Crook County hasn’t released a formal plan yet, but Superintendent Sarah Johnson said the plan is to return to a normal schedule on September 7th.
“We understand and honor the importance of local voice, leadership and control. These individual plans will reflect the distinct strengths and needs of each district and community.”
– Colt Gill, Director, Oregon Dept. of Education
The CDC has also issued a call to return to the classroom, recommending students and teachers wear masks whenever feasible, spread out desks, stagger schedules, eat meals in classrooms instead of the cafeteria, and add physical barriers between bathroom sinks.
Many of those requirements are part of the ODE guidelines.
Trump, however, said the guidelines would be “tough and expensive,” an argument local state leaders have made about Oregon’s plan.
Bend Rep. Cheri Helt, a 10-year member of the Bend-La Pine school board, said in June she believed the guidelines were too excessive and hoped for a full return to class.
But on Wednesday, the Republican told Central Oregon Daily News “one-size-fits-all policies and threats from the Trump Administration about how to safely educate our kids are not welcomed or needed here.”
“Oregonians – parents, teachers and district staff, school boards, elected officials, and local public health – will work together to decide the right approach for our kids to safely return to school,” she said.

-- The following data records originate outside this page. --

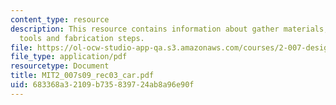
 ```yaml
---
content_type: resource
description: This resource contains information about gather materials, components,
  tools and fabrication steps.
file: https://ol-ocw-studio-app-qa.s3.amazonaws.com/courses/2-007-design-and-manufacturing-i-spring-2009/683368a32109b735839724ab8a96e90f_MIT2_007s09_rec03_car.pdf
file_type: application/pdf
resourcetype: Document
title: MIT2_007s09_rec03_car.pdf
uid: 683368a3-2109-b735-8397-24ab8a96e90f
---
```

Gov. Kate Brown didn’t directly respond to the talk coming from Washington, D.C. but said COVID and Oregonians themselves hold the key to whether school returns to normal this year.
“One-size-fits-all policies and threats from the Trump Administration about how to safely educate our kids are not welcomed or needed here.”

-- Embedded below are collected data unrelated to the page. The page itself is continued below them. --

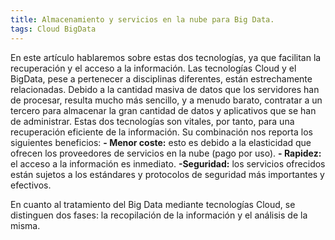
 ```yaml
---
title: Almacenamiento y servicios en la nube para Big Data.
tags: Cloud BigData
---
```

En este artículo hablaremos sobre estas dos tecnologías, ya que facilitan la recuperación y el acceso a la información.
Las tecnologías Cloud y el BigData, pese a pertenecer a disciplinas diferentes, están estrechamente relacionadas. Debido a la cantidad masiva de datos que los servidores han de procesar, resulta mucho más sencillo, y a menudo barato, contratar a un tercero para almacenar la gran cantidad de datos y aplicativos que se han de administrar. Estas dos tecnologías son vitales, por tanto, para una recuperación eficiente de la información. Su combinación nos reporta los siguientes beneficios:
    **- Menor coste:** esto es debido a la elasticidad que ofrecen los proveedores de servicios en la nube (pago por uso).
    **- Rapidez:** el acceso a la información es inmediato.
    **-Seguridad:** los servicios ofrecidos están sujetos a los estándares y protocolos de seguridad más importantes y efectivos.

En cuanto al tratamiento del Big Data mediante tecnologías Cloud, se distinguen dos fases: la recopilación de la información y el análisis de la misma.
 
<!--more-->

– Rep. Cheri Helt (R-Bend)
“If we continue to see COVID-19 case counts, community spread, and hospitalizations rise, districts across the state will be forced to resort to extended periods of remote instruction throughout the school year,” Brown said Tuesday during the first remote meeting of her Healthy Schools Reopening Council.
Brown said July will be a turning point in the outbreak and urged Oregonians to wear face coverings, follow social distance rules, and avoid large gatherings.
“Or we could quickly find that a safe return to the classroom is beyond our reach,” she said.
Gill agreed, saying reopening schools will take everyone’s cooperation.
“It is our shared responsibility to keep all our community members safe by following public health guidance related to physical distancing, face coverings, and hygiene,” he said.
The Associated Press contributed to this report.